◆ DATASET EXCERPTS:
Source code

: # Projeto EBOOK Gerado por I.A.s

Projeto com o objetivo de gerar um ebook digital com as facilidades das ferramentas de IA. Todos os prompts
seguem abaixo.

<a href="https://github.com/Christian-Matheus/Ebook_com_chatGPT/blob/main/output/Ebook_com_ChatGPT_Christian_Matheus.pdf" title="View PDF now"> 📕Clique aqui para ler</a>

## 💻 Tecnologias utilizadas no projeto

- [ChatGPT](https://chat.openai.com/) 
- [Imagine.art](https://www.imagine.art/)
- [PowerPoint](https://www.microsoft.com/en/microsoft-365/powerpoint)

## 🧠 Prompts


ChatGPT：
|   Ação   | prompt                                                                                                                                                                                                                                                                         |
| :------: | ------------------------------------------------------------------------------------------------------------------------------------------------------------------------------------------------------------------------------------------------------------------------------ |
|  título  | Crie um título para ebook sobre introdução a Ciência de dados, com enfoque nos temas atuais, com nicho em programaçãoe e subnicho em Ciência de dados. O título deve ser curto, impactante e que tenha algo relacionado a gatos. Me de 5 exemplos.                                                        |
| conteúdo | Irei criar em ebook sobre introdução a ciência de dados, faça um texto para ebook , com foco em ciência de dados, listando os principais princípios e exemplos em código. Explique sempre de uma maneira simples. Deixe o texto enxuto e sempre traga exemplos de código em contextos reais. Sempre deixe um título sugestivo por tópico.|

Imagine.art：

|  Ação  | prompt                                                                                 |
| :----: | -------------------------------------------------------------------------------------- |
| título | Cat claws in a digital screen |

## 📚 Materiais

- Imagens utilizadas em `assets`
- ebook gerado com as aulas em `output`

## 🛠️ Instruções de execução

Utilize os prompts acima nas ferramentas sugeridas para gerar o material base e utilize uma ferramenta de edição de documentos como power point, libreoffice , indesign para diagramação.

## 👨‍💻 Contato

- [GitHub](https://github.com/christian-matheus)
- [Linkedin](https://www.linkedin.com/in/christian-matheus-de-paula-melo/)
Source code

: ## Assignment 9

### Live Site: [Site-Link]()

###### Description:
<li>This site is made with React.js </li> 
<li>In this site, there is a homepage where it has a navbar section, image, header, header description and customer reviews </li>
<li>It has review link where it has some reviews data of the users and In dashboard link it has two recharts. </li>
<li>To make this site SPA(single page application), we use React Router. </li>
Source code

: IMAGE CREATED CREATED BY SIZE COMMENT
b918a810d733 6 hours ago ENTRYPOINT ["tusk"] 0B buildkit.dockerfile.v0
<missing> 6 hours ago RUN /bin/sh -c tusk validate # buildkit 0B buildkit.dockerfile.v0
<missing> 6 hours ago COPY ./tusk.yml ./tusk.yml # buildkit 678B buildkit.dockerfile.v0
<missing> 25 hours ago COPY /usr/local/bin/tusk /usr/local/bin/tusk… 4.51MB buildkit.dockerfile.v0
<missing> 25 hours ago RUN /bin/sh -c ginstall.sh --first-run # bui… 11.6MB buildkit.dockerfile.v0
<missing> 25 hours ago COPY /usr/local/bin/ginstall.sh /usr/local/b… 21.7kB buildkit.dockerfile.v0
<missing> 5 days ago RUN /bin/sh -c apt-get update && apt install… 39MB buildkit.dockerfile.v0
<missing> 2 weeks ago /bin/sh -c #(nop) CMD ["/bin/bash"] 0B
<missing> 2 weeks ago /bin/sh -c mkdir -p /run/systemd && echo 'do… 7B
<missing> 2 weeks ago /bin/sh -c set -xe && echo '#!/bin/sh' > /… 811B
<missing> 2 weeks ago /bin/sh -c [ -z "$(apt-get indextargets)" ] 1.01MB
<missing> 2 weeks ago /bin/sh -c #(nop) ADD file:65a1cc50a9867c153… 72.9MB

◆ WHAT NEEDS TO BE DONE: Using the records above, copy word for word the line with "- [GitHub](https://github.com/christian-matheus)", the line with "<missing> 25 hours ago RUN", and every line between them.

◆ OUTPUT BELOW:
- [GitHub](https://github.com/christian-matheus)
- [Linkedin](https://www.linkedin.com/in/christian-matheus-de-paula-melo/)
Source code

: ## Assignment 9

### Live Site: [Site-Link]()

###### Description:
<li>This site is made with React.js </li> 
<li>In this site, there is a homepage where it has a navbar section, image, header, header description and customer reviews </li>
<li>It has review link where it has some reviews data of the users and In dashboard link it has two recharts. </li>
<li>To make this site SPA(single page application), we use React Router. </li>
Source code

: IMAGE CREATED CREATED BY SIZE COMMENT
b918a810d733 6 hours ago ENTRYPOINT ["tusk"] 0B buildkit.dockerfile.v0
<missing> 6 hours ago RUN /bin/sh -c tusk validate # buildkit 0B buildkit.dockerfile.v0
<missing> 6 hours ago COPY ./tusk.yml ./tusk.yml # buildkit 678B buildkit.dockerfile.v0
<missing> 25 hours ago COPY /usr/local/bin/tusk /usr/local/bin/tusk… 4.51MB buildkit.dockerfile.v0
<missing> 25 hours ago RUN /bin/sh -c ginstall.sh --first-run # bui… 11.6MB buildkit.dockerfile.v0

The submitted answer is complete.